Article 4. Les amendements AirBnb. Brillant aussi. Proposés par la gauche et validés par la droite, qui dans un bel élan d’aveuglement et d’incompétence, ont montré cette fois, avec un sens aigu du timing, ce que pouvait signifier l’union nationale tant réclamée par les français. Savoir s’associer pour le bien supérieur de la nation. Cette union, nous la souhaitons tous, et la seule fois où ils décident de la mettre en œuvre, c’est au nom de l’intérêt inférieur de l’incompétence. « Je ne comprends pas donc je tue », je rejette. Questionnés sur le sujet, certains amis sénateurs avouaient devant un café avoir voté avec le groupe, sans se poser de questions. Sans commentaire. Le pouce baissé par le leader de la meute évite la réflexion des petits soldats de la cécité numérique.

Sur le logement, la loi a déjà une dizaine de couches de législation qui ont déjà tout prévu. Pas de place pour le moindre courant d’air. Et pourtant, en regardant au microscope, nos élus ont décelé une infime faille. Et l’ont vite colmatée. Avec une obligation déclarative, comme au bon temps de la guerre ou du communisme. On déclare à la milice, et on porte bien haut son étoile jaune, marquée « numérique danger ». Au même moment, Sapin, un homme qui doit aimer les tombes, pousse à la délation fiscale. Pétain doit se retourner d’aise dans sa tombe. La délation comme mode de bonne administration. J’ai honte pour mon pays. Celui des lumières et de la démocratie, qui a vaincu avec l’aide des américains, la dictature sanguinaire qui coûta la vie à près de 20 millions de personnes.
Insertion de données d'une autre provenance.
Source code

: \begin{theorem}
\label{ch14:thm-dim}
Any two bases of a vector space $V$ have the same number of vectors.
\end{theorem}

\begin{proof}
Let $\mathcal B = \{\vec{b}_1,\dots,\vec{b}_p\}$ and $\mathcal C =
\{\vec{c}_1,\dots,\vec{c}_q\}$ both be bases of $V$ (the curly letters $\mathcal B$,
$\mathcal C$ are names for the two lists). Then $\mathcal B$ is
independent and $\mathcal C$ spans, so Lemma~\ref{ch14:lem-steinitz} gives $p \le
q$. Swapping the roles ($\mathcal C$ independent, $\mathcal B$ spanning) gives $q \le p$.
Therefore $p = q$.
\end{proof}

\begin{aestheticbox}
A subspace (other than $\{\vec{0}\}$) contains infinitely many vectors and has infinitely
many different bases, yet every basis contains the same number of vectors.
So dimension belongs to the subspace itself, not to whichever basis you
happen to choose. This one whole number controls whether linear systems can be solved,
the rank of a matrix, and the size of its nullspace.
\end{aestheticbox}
Courte mémoire.

La France va devenir un champ de ruine du digital, un monde dans lequel les générations futures viendront se promener avec amusement, afin de découvrir ces générations passées, qui auront condamné leur avenir au nom du passé.
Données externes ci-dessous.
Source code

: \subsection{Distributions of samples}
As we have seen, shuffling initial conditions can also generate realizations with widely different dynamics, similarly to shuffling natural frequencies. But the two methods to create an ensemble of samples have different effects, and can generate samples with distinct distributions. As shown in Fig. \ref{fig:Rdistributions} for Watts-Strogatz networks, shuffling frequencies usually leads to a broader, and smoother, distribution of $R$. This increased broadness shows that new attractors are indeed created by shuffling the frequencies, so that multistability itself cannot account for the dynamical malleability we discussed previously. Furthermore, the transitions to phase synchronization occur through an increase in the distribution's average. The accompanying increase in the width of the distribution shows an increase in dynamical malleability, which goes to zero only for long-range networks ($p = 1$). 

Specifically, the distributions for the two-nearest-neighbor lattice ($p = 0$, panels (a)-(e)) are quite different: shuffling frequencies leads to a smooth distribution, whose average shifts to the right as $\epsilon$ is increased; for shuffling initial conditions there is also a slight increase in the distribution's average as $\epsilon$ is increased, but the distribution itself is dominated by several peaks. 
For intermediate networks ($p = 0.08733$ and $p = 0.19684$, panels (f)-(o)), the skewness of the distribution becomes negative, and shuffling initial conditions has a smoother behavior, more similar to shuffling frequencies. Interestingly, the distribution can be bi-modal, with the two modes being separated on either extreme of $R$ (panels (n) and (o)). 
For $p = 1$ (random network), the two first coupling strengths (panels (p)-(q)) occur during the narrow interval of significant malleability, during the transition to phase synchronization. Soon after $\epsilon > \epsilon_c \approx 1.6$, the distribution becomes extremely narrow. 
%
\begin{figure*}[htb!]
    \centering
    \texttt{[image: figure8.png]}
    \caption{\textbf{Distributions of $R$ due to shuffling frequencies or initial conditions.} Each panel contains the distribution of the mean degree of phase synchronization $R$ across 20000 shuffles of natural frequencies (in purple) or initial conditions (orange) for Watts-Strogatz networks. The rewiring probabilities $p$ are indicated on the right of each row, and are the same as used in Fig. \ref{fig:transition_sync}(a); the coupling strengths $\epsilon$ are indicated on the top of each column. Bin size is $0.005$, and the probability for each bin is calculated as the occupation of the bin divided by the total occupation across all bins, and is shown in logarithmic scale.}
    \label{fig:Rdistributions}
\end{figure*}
Que faire alors ? Passer la Nuit Debout à la Halle Freyssinet, pour réclamer l'allègement de la peine de mort du digital en peine correctionnelle ? Se jeter semi nus, façon Femen, sur les législateurs, qui manifestement doué d’une libido hors norme, pourraient bien aimer cela ? En tous cas, il faut appeler à un Grenelle (n’ayons pas peur des mots) du digital, grâce auquel nous pourrions nous doter d’une vision, de valeurs, d’un projet de société qui intègre le numérique au lieu de le rejeter, et de prendre des mesures en conséquences. Exactement ce que l’observatoire de l'ubérisation prépare pour le mois d’octobre. Mais j’en viens à penser qu’au train où vont les choses, octobre c’est trop loin. Il faut au plus vite décider du statut des actifs en France, le rendre plus lisible et plus cohérent et faire une place, sans requalification, à ceux qui souhaitent rester indépendants, sans chercher à faire leur bonheur à leur place. Entendre ces centaines de milliers d’hommes et de femmes, qui ne veulent pas d’un système « normal », tracé par le passé, alors que le digital formate l’avenir.
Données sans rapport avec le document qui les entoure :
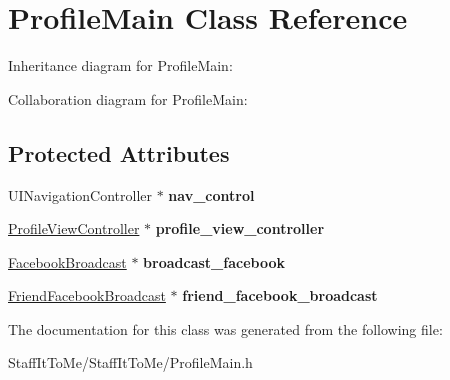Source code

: \hypertarget{interface_profile_main}{
\section{\-Profile\-Main \-Class \-Reference}
\label{interface_profile_main}
}


\-Inheritance diagram for \-Profile\-Main\-:


\-Collaboration diagram for \-Profile\-Main\-:
\subsection*{\-Protected \-Attributes}
\begin{DoxyCompactItemize}
\item 
\hypertarget{interface_profile_main_aa119400d03e993627e4886d9d2e9dbd9}{
\-U\-I\-Navigation\-Controller $\ast$ {\bfseries nav\-\_\-control}}
\label{interface_profile_main_aa119400d03e993627e4886d9d2e9dbd9}

\item 
\hypertarget{interface_profile_main_af4615027518ddeb5cee9453f621d73d2}{
\hyperlink{interface_profile_view_controller}{\-Profile\-View\-Controller} $\ast$ {\bfseries profile\-\_\-view\-\_\-controller}}
\label{interface_profile_main_af4615027518ddeb5cee9453f621d73d2}

\item 
\hypertarget{interface_profile_main_abf476d5f9f302efb14eff9669aefe29e}{
\hyperlink{interface_facebook_broadcast}{\-Facebook\-Broadcast} $\ast$ {\bfseries broadcast\-\_\-facebook}}
\label{interface_profile_main_abf476d5f9f302efb14eff9669aefe29e}

\item 
\hypertarget{interface_profile_main_abcd58a91ff8e06ac4e01f40e95e02d5a}{
\hyperlink{interface_friend_facebook_broadcast}{\-Friend\-Facebook\-Broadcast} $\ast$ {\bfseries friend\-\_\-facebook\-\_\-broadcast}}
\label{interface_profile_main_abcd58a91ff8e06ac4e01f40e95e02d5a}

\end{DoxyCompactItemize}


\-The documentation for this class was generated from the following file\-:\begin{DoxyCompactItemize}
\item 
\-Staff\-It\-To\-Me/\-Staff\-It\-To\-Me/\-Profile\-Main.\-h\end{DoxyCompactItemize}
Il faut écouter ceux qui savent, le font, l’organisent, le vivent, le pensent, concerter et écouter, réunir autour de la table, l’Etat et le Privé, les parties prenantes, et proposer un « New deal ». Prendre des mesures au service d’une vision est plus digne d’un pays démocratique en panne de croissance que de rétablir une gestapo, une dictature aveugle, au service d’un système qui souhaite se maintenir sous le prétexte fallacieux et mensonger, de la préservation des acquis et du respect de la Loi.